|
|
|
|
|
by alexhutcheson
1922 days ago
|
|
> There's also benefits to middle-operations, such as text editing (although text files are so small that inefficient operations aren't a big deal anymore). Applications operating on text would normally use a rope (aka cord) or gap buffer. A linked list would have horrible performance because random access within the text is important for most applications. > (I'm building up GBs of data: so saving redundant chunks like this really wins) You’re likely spending a huge amount of memory to store pointers between elements within the unshared chunks (8 or 16 extra bytes per element adds up in a hurry) so it may be worth investigating some “chunking” so that you only have to use pointers to link between chunks, which can be stored continuously. Alternatively, consider whether the index representation used by suffix arrays will work for your use-case: https://en.wikipedia.org/wiki/Suffix_array |
|
> You’re likely spending a huge amount of memory to store pointers between elements within the unshared chunks (8 or 16 extra bytes per element adds up in a hurry) so it may be worth investigating some “chunking” so that you only have to use pointers to link between chunks, which can be stored continuously.

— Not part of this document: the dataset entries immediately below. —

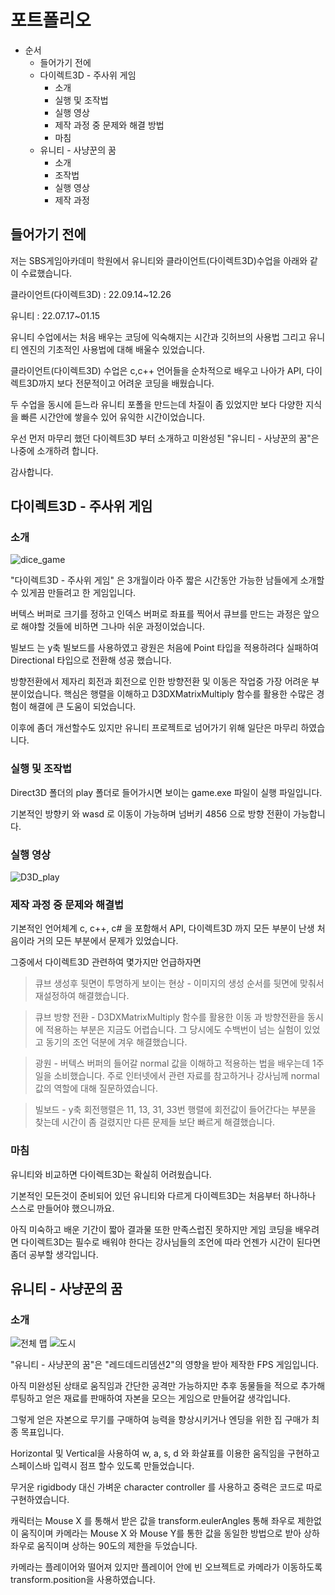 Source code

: # 포트폴리오

+ 순서
   + 들어가기 전에
   + 다이렉트3D - 주사위 게임
      + 소개
      + 실행 및 조작법
      + 실행 영상
      + 제작 과정 중 문제와 해결 방법
      + 마침
   + 유니티 - 사냥꾼의 꿈
      + 소개
      + 조작법
      + 실행 영상
      + 제작 과정
## 들어가기 전에
저는 SBS게임아카데미 학원에서 유니티와 클라이언트(다이렉트3D)수업을 아래와 같이 수료했습니다.

클라이언트(다이렉트3D) : 22.09.14~12.26

유니티 : 22.07.17~01.15

유니티 수업에서는 처음 배우는 코딩에 익숙해지는 시간과 깃허브의 사용법 그리고 유니티 엔진의 기초적인 사용법에 대해 배울수 있었습니다.

클라이언트(다이렉트3D) 수업은 c,c++ 언어들을 순차적으로 배우고 나아가 API, 다이렉트3D까지 보다 전문적이고 어려운 코딩을 배웠습니다.

두 수업을 동시에 듣느라 유니티 포폴을 만드는데 차질이 좀 있었지만 보다 다양한 지식을 빠른 시간안에 쌓을수 있어 유익한 시간이었습니다.

우선 먼저 마무리 했던 다이렉트3D 부터 소개하고 미완성된 "유니티 - 사냥꾼의 꿈"은 나중에 소개하려 합니다.

감사합니다.
## 다이렉트3D - 주사위 게임
### 소개

![dice_game](https://user-images.githubusercontent.com/109446732/212500352-4ea5d733-ee92-496b-bb8c-d99b003948db.png)

"다이렉트3D - 주사위 게임" 은 3개월이라 아주 짧은 시간동안 가능한 남들에게 소개할수 있게끔 만들려고 한 게임입니다.

버텍스 버퍼로 크기를 정하고 인덱스 버퍼로 좌표를 찍어서 큐브를 만드는 과정은 앞으로 해야할 것들에 비하면 그나마 쉬운 과정이었습니다.

빌보드 는 y축 빌보드를 사용하였고 광원은 처음에 Point 타입을 적용하려다 실패하여 Directional 타입으로 전환해 성공 했습니다.

방향전환에서 제자리 회전과 회전으로 인한 방향전환 및 이동은 작업중 가장 어려운 부분이었습니다.
핵심은 행렬을 이해하고 D3DXMatrixMultiply 함수를 활용한 수많은 경험이 해결에 큰 도움이 되었습니다.

이후에 좀더 개선할수도 있지만 유니티 프로젝트로 넘어가기 위해 일단은 마무리 하였습니다.
### 실행 및 조작법

Direct3D 폴더의 play 폴더로 들어가시면 보이는 game.exe 파일이 실행 파일입니다.

기본적인 방향키 와 wasd 로 이동이 가능하며 넘버키 4856 으로 방향 전환이 가능합니다.
### 실행 영상

![D3D_play](https://user-images.githubusercontent.com/109446732/212500636-b931c40e-681d-4189-9cc4-957a8868e22e.gif)
### 제작 과정 중 문제와 해결법

기본적인 언어체계 c, c++, c# 을 포함해서 API, 다이렉트3D 까지 모든 부분이 난생 처음이라 거의 모든 부분에서 문제가 있었습니다.

그중에서 다이렉트3D 관련하여 몇가지만 언급하자면

> 큐브 생성후 뒷면이 투명하게 보이는 현상 - 이미지의 생성 순서를 뒷면에 맞춰서 재설정하여 해결했습니다.

> 큐브 방향 전환 - D3DXMatrixMultiply 함수를 활용한 이동 과 방향전환을 동시에 적용하는 부분은 지금도 어렵습니다. 그 당시에도 수백번이 넘는 실험이 있었고 동기의 조언 덕분에 겨우 해결했습니다.

> 광원 - 버텍스 버퍼의 들어갈 normal 값을 이해하고 적용하는 법을 배우는데 1주일을 소비했습니다. 주로 인터넷에서 관련 자료를 참고하거나 강사님께 normal 값의 역할에 대해 질문하였습니다.

> 빌보드 - y축 회전행렬은 11, 13, 31, 33번 행렬에 회전값이 들어간다는 부분을 찾는데 시간이 좀 걸렸지만 다른 문제들 보단 빠르게 해결했습니다.
### 마침

유니티와 비교하면 다이렉트3D는 확실히 어려웠습니다.

기본적인 모든것이 준비되어 있던 유니티와 다르게 다이렉트3D는 처음부터 하나하나 스스로 만들어야 했으니까요.

아직 미숙하고 배운 기간이 짧아 결과물 또한 만족스럽진 못하지만 게임 코딩을 배우려면 다이렉트3D는 필수로 배워야 한다는 강사님들의 조언에 따라 언젠가 시간이 된다면 좀더 공부할 생각입니다.
## 유니티 - 사냥꾼의 꿈
### 소개
![전체 맵](https://user-images.githubusercontent.com/109446732/230705667-2c889450-cd4e-4559-a292-5f3a39f47b1b.png)
![도시](https://user-images.githubusercontent.com/109446732/230705680-b781372c-ffcc-4e48-9275-5120228b1d19.png)

"유니티 - 사냥꾼의 꿈"은 "레드데드리뎀션2"의 영향을 받아 제작한 FPS 게임입니다.

아직 미완성된 상태로 움직임과 간단한 공격만 가능하지만 추후 동물들을 적으로 추가해 루팅하고 얻은 재료를 판매하여 자본을 모으는 게임으로 만들어갈 생각입니다.

그렇게 얻은 자본으로 무기를 구매하여 능력을 향상시키거나 엔딩을 위한 집 구매가 최종 목표입니다.

Horizontal 및 Vertical을 사용하여 w, a, s, d 와 화살표를 이용한 움직임을 구현하고 스페이스바 입력시 점프 할수 있도록 만들었습니다.

무거운 rigidbody 대신 가벼운 character controller 를 사용하고 중력은 코드로 따로 구현하였습니다.

캐릭터는 Mouse X 를 통해서 받은 값을 transform.eulerAngles 통해 좌우로 제한없이 움직이며 카메라는 Mouse X 와 Mouse Y를 통한 값을 동일한 방법으로 받아 상하좌우로 움직이며
상하는 90도의 제한을 두었습니다.

카메라는 플레이어와 떨어져 있지만 플레이어 안에 빈 오브젝트로 카메라가 이동하도록 transform.position을 사용하였습니다.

Yeah, they're chunked or unrolled in practice. (Unrolled Linked List was one term I've seen. Chunking is also another term).
> Alternatively, consider whether the index representation used by suffix arrays will work for your use-case: https://en.wikipedia.org/wiki/Suffix_array
Haven't heard of these before. But I'll look into it.
EDIT: Its... kind of a complicated situation I'm in. I'm basically searching a game tree, and building a "linked list" for how the children relate to their parent. I need "breadcrumbs" to relate any position back to the root.
Not necessarily because I need the root, but because the root contains information that's relevant to all of its children. So a linked list of (Grandchild -> child -> root) is very natural for this application. I originally had an array and just copied the data to an array (for "more locality") to all the children. But this uses way more space.
And the depth of this tree is ~12+, exponentially increasing width as usual. You really don't want to copy the root's data to all of the children unnecessarily: even on a GPU, its far better to just pass a pointer and connect the children-to-parent relationships, and traverse the linked list.
Hooking "child.parent = parent" is very easy. And traversing the while(node != root) node = node.parent; loop is also easy as cake. There's only ~12 of these linked-list operations in practice (because the depth of the search tree only goes to ~12 deep or so), across literally billions of possibilities. The billions of possibilities lead to the ability to process the tree in parallel (billions of possibilities to search with "only" 16384 hardware threads suddenly makes the GPU seem small!)
Despite the linked-list in the algorithm, its clear to me that the GPU is the ideal architecture for processing all of these nodes in parallel.